Anchor Staff Writer
Though we’re still in November, Netflix has already been pulling stops on churning out content for the holiday season. Dash & Lily, a bright and sweet Christmas rom-com based on the book Dash & Lily’s Book of Dares by David Leviathan and Rachel Cohn, is one of the latest.
The series focuses on two teenagers living in New York City who both find themselves alone for the holiday season. Lily (Midori Francis), a cheerful optimist who dreams of having a whirlwind holiday romance, and snarky and pretentious Dash (Austin Abrams) begin trading dares, sharing favorite spots in the city and learning about one another through an appropriately bright red notebook. Though they seem at the start to be opposites, Lily, a fervent believer in The Magic of Christmas™ and Dash, a cynic who declares it “the most detestable time of the year,” they find they have more in common than they appear to and begin to develop feelings for one another, all while not meeting in person.
The cast is rounded out by Boomer (Dante Brown,) Dash’s best friend who is definitely too good for him, Langston (Troy Iwata,) Lily’s outgoing and adventurous older brother and Sofia (Keana Marie,) Dash’s ex-girlfriend who refreshingly does not fall into the vengeful or vapid mean girl trope.
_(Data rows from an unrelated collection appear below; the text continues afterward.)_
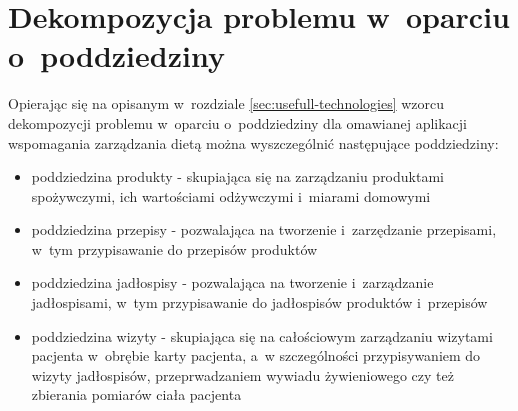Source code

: \section{Dekompozycja problemu w~oparciu o~poddziedziny}\label{sec:problem-decomposition}
Opierając się na opisanym w~rozdziale \ref{sec:usefull-technologies} wzorcu dekompozycji problemu w~oparciu o~poddziedziny dla omawianej aplikacji wspomagania zarządzania dietą można wyszczególnić następujące poddziedziny:
\begin{itemize}
    \item poddziedzina produkty - skupiająca się na zarządzaniu produktami spożywczymi, ich wartościami odżywczymi i~miarami domowymi
    \item poddziedzina przepisy - pozwalająca na tworzenie i~zarzędzanie przepisami, w~tym przypisawanie do przepisów produktów
    \item poddziedzina jadłospisy - pozwalająca na tworzenie i~zarządzanie jadłospisami, w~tym przypisawanie do jadłospisów produktów i~przepisów
    \item poddziedzina wizyty - skupiająca się na całościowym zarządzaniu wizytami pacjenta w~obrębie karty pacjenta, a~w szczególności przypisywaniem do wizyty jadłospisów, przeprwadzaniem wywiadu żywieniowego czy też zbierania pomiarów ciała pacjenta
\end{itemize}

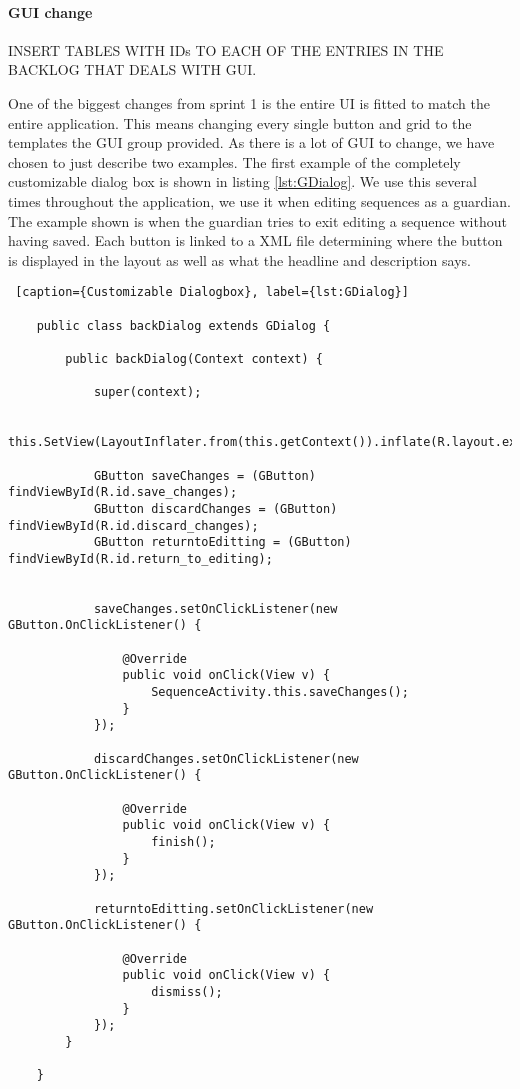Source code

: \paragraph{GUI change} \label{para:spr2_resolved_issues_GUI_change}


INSERT TABLES WITH IDs TO EACH OF THE ENTRIES IN THE  BACKLOG THAT DEALS WITH GUI. 

One of the biggest changes from sprint 1 is the entire UI is fitted to match the entire application. This means changing every single button and grid to the templates the GUI group provided. As there is a lot of GUI to change, we have chosen to just describe two examples. The first example of the completely customizable dialog box is shown in listing \ref{lst:GDialog}. We use this several times throughout the application, we use it when editing sequences as a guardian. The example shown is when the guardian tries to exit editing a sequence without having saved. Each button is linked to a XML file determining where the button is displayed in the layout as well as what the headline and description says.

\begin{lstlisting} [caption={Customizable Dialogbox}, label={lst:GDialog}]

    public class backDialog extends GDialog {

        public backDialog(Context context) {

            super(context);

            this.SetView(LayoutInflater.from(this.getContext()).inflate(R.layout.exit_sequence_dialog,null));

            GButton saveChanges = (GButton) findViewById(R.id.save_changes);
            GButton discardChanges = (GButton) findViewById(R.id.discard_changes);
            GButton returntoEditting = (GButton) findViewById(R.id.return_to_editing);


            saveChanges.setOnClickListener(new GButton.OnClickListener() {

                @Override
                public void onClick(View v) {
                    SequenceActivity.this.saveChanges();
                }
            });

            discardChanges.setOnClickListener(new GButton.OnClickListener() {

                @Override
                public void onClick(View v) {
                    finish();
                }
            });

            returntoEditting.setOnClickListener(new GButton.OnClickListener() {

                @Override
                public void onClick(View v) {
                    dismiss();
                }
            });
        }

    }
\end{lstlisting}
The series has its fair share of cliches and questionable tropes, from a pristine, sparkling New York during the holidays to the idea that reading books for pleasure makes individuals pariahs, doomed to be forever misunderstood by their peers. Lily’s so-called “weirdness” and inability to make friends her own age especially warrants an eye-roll at times. Still, these issues are par for the course for the genre, are easy enough to put aside and are furthermore grounded in Francis’ and Abrams’ excellent performances.
The sugary sweetness of the show avoids becoming saccharine with just the right dose of wit and self-awareness. Its greatest gift, however, is truly embodying the joy and warmth of a holiday feature one wants to return to the next year. It also may resonate especially right now, as both protagonists contend with the disappointment of finding themselves without their family for the holidays, a reality many of us are facing due to COVID-19, and Dash and Lily themselves spend most of the series not having met in person. Dash & Lily is ultimately a fun romp that hits on all the right feel-good holiday notes and provides some much needed escapism from our present reality.